O diretor-presidente da ANS, Januário Montone, considera que a liminar concedida pelo Supremo Tribunal Federal (STF) na quinta-feira à Confederação Nacional de Saúde (CNS) é um "retrocesso" e atingirá cerca 22,6 milhões de associados que possuem planos antigos. Deste total, o "impacto mais forte" recairá sobre os 9 milhões de pessoas que possuem plano individual, contratado até 1998. "Eles ficam mais vulneráveis na manutenção de seus contratos e no controle de reajustes de mensalidade." Por terem contratos individuais, eles têm menor poder de negociação, ao contrário dos outros 13,6 milhões, que também continuam com contratos velhos, mas são de planos coletivos. O diretor da ANS convocou representantes do setor para reuniões. Ele quer negociar a migração coletiva dos associados a planos antigos para planos novos.

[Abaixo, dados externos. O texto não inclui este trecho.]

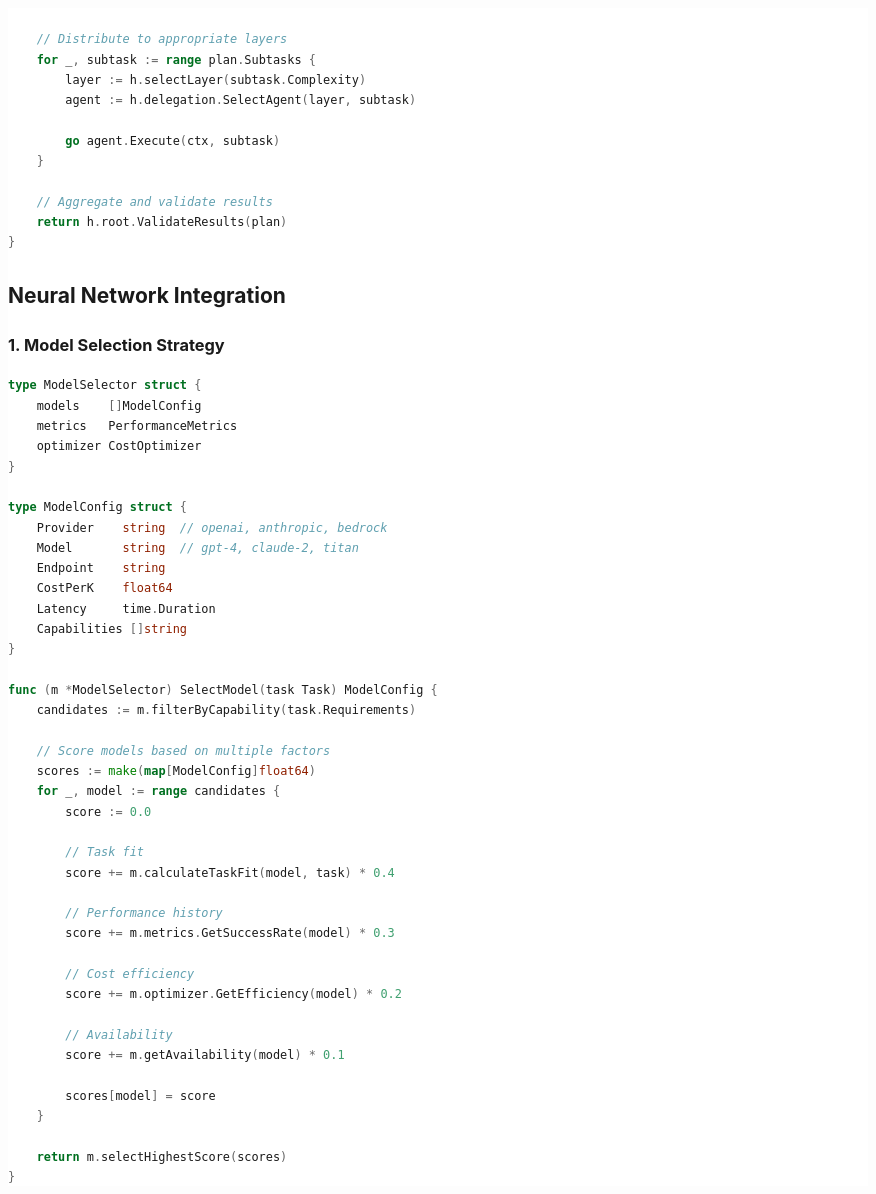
 ```go
    
    // Distribute to appropriate layers
    for _, subtask := range plan.Subtasks {
        layer := h.selectLayer(subtask.Complexity)
        agent := h.delegation.SelectAgent(layer, subtask)
        
        go agent.Execute(ctx, subtask)
    }
    
    // Aggregate and validate results
    return h.root.ValidateResults(plan)
}
```

## Neural Network Integration

### 1. Model Selection Strategy

```go
type ModelSelector struct {
    models    []ModelConfig
    metrics   PerformanceMetrics
    optimizer CostOptimizer
}

type ModelConfig struct {
    Provider    string  // openai, anthropic, bedrock
    Model       string  // gpt-4, claude-2, titan
    Endpoint    string
    CostPerK    float64
    Latency     time.Duration
    Capabilities []string
}

func (m *ModelSelector) SelectModel(task Task) ModelConfig {
    candidates := m.filterByCapability(task.Requirements)
    
    // Score models based on multiple factors
    scores := make(map[ModelConfig]float64)
    for _, model := range candidates {
        score := 0.0
        
        // Task fit
        score += m.calculateTaskFit(model, task) * 0.4
        
        // Performance history
        score += m.metrics.GetSuccessRate(model) * 0.3
        
        // Cost efficiency
        score += m.optimizer.GetEfficiency(model) * 0.2
        
        // Availability
        score += m.getAvailability(model) * 0.1
        
        scores[model] = score
    }
    
    return m.selectHighestScore(scores)
}
```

Uma saída que seja, segundo ele, "aceitável para o consumidor e mantenha o equilíbrio financeiro das operadoras" - com o parâmetro de não haver retrocesso. Montone espera maturidade das operadoras e contar com a CPI dos Planos de Saúde como uma aliada para aperfeiçoar a legislação. Decisão ainda não entrou em vigorPorém, nada muda para consumidores de planos de saúde antigos, enquanto a decisão do STF não sair no Diário de Justiça. Até lá, permanecem válidas internações sem limites, proibição de rescisão unilateral dos contratos e proteção da ANS na definição de reajustes para os associados com mais de 60 anos. "Esses direitos somente serão suspensos a partir da publicação da liminar", avisou Montone. A partir daí, valerá o que estiver escrito nos contratos. Mas, mesmo após a publicação, as operadoras não poderão fazer correções nas mensalidades dos consumidores de planos antigos relativos a janeiro de 1999, início da vigência da lei de planos, até a publicação da decisão do STF. "A decisão não é retroativa", diz Montone.